The man took no time in taking over the miners' own voluntary organisation, throwing out those he did not like. and fashioning it into his own private police force, equipped with badges and a kind of uniform. They became known as the "Donegal Mob". How the mob operated became illustrated in the case of miner Sam Hawkins, a man who had dared to criticise the commissioner for exceeding his authority.

In cutting their own water race, Hawkins and partners had, wittingly or not, diverted the water from another claim. A situation ordinarily resolved by the commissioner, ordering the first party to re-route the race. Cooper was out to get trouble-maker Hawkins though. The Donegal Mob turned up and destroyed the race some days later, and when Hawkins went to the commissioner to complain he was beaten insensible. A flood of letters to Sydney from Hawkins and others resulted in an inquiry by Chief Goldfields Commissioner James Griffin that ended with Cooper being hastily transferred to Araluen.

In fact, he was very lucky that his many dirty deeds at Kiandra didn't become the subject of a full scale parliamentary investigation, with possible criminal proceedings. Having learnt his lesson, he decided to return to his studies for the Bar instead. Admitted as a barrister in NSW in August 1864, he went on to practise in Queensland, New Zealand and Victoria. Melbourne is where he met and married Margaret Dalton Watson, the daughter of Bendigo mining millionaire, John Boyd Watson, where he finally settled down and leave all memory of the past behind. Frederick Cooper died in Melbourne on the 11th. of November 1908, and is buried in Boroondara Cemetery, Kew.

THE GRAVE SITE OF FREDERICK A. COOPER

AND HIS DAUGHTER GEORGINA WATSON LAKE

 

Living in Melbourne, and with the Boroondara Cemetery at Kew being only 40 minutes from home, I decided to go looking for the last resting place of Frederick Cooper. Without the excellent hand-drawn map given to me by the office administrator at the cemetery, I doubt I would have found it, being tucked away in one of the oldest sections of the cemetery.

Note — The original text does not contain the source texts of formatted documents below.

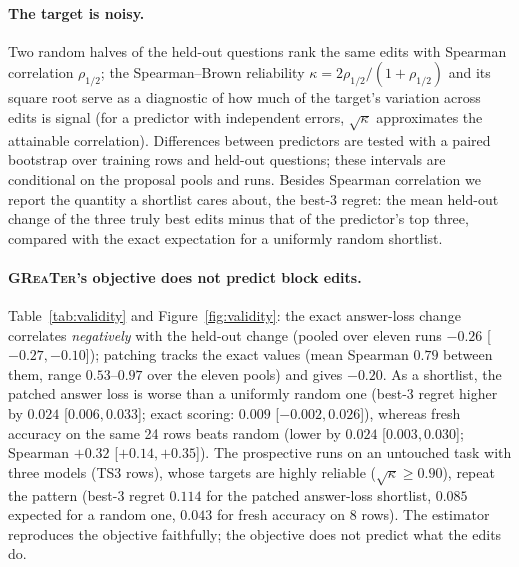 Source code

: \documentclass{article}
\newcommand{\greater}{\textsc{GReaTer}}
\begin{document}
\paragraph{The target is noisy.} Two random halves of the held-out questions rank the
same edits with Spearman correlation $\rho_{1/2}$; the Spearman--Brown reliability
$\kappa=2\rho_{1/2}/(1+\rho_{1/2})$ and its square root serve as a diagnostic of how much
of the target's variation across edits is signal (for a predictor with independent
errors, $\sqrt{\kappa}$ approximates the attainable correlation). Differences between
predictors are tested with a paired bootstrap over training rows and held-out questions;
these intervals are conditional on the proposal pools and runs. Besides Spearman
correlation we report the quantity a shortlist cares about, the best-3 regret: the mean
held-out change of the three truly best edits minus that of the predictor's top three,
compared with the exact expectation for a uniformly random shortlist.

\begin{table}[t]
\centering
\caption{\textbf{Spearman correlation between each predictor and the held-out accuracy
change of LLM-proposed block edits.} LD/TS rows: preregistered replication v3 (logical
deduction 3/7, tracking shuffled objects 7); TS3 rows: prospective test on an untouched
task. L: Llama-3-8B, Q: Qwen3-8B, G: Gemma-2-9B; $^\ast$ non-initial prompt state;
$\sqrt{\kappa}$: reliability diagnostic of the held-out target. Pooled: mean over runs
with a paired bootstrap interval conditional on the pools; cost: seconds per pool on one
A6000, including the shared sampling for forks.}
\label{tab:validity}
\resizebox{0.92\textwidth}{!}{}
\end{table}

\paragraph{\greater{}'s objective does not predict block edits.} Table~\ref{tab:validity}
and Figure~\ref{fig:validity}: the exact answer-loss change correlates \emph{negatively}
with the held-out change (pooled over eleven runs $-0.26$ [$-0.27,-0.10$]); patching
tracks the exact values (mean Spearman $0.79$ between them, range $0.53$--$0.97$ over the
eleven pools) and gives $-0.20$. As a shortlist, the patched answer loss is worse than a
uniformly random one (best-3 regret higher by $0.024$ [$0.006,0.033$]; exact scoring:
$0.009$ [$-0.002,0.026$]), whereas fresh accuracy on the same 24 rows beats random (lower
by $0.024$ [$0.003,0.030$]; Spearman $+0.32$ [$+0.14,+0.35$]). The prospective runs on an
untouched task with three models (TS3 rows), whose targets are highly reliable
($\sqrt{\kappa}\ge0.90$), repeat the pattern (best-3 regret $0.114$ for the patched
answer-loss shortlist, $0.085$ expected for a random one, $0.043$ for fresh accuracy on 8
rows). The estimator reproduces the objective faithfully; the objective does not
predict what the edits do.
\end{document}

The grave is a double plot, sharing the site is Frederick's second child, Georgina Watson Lake (Born 21st. June 1885; Died March 1964). Georgina married Frederick William Lake on the 12th. of February 1907. The inscription on the granite slab is:

GEORGINA WATSON LAKE

1885 - 1964

WIDOW OF

FREDERICK W. LAKE

ENGLAND

DAUGHTER OF

F. A. COOPER

The grave surprisingly, considering Fred's social standing in life, is quite austere. Apart from Georgina's memorial, the only inscription on the grave is "COOPER" on the foot stone, which is now extremely hard to see. I suspect that the second plot was originally reserved for F. A. Cooper's wife, Margaret Dalton Watson (Born 5th. of July 1858), but Margaret died in Italy, whilst on holiday, on the 20th. of August 1924. I'm not sure whether she was brought back to be interned in Australia.

A final twist to this story is that the cemetery's records indicate that Fred is buried on the left hand side of the plot (#6004) and his daughter on the right hand side (#6005). There seems to be some damage to the top covering of the left-hand plot, and Georgina's memorial stone was placed over it as protection.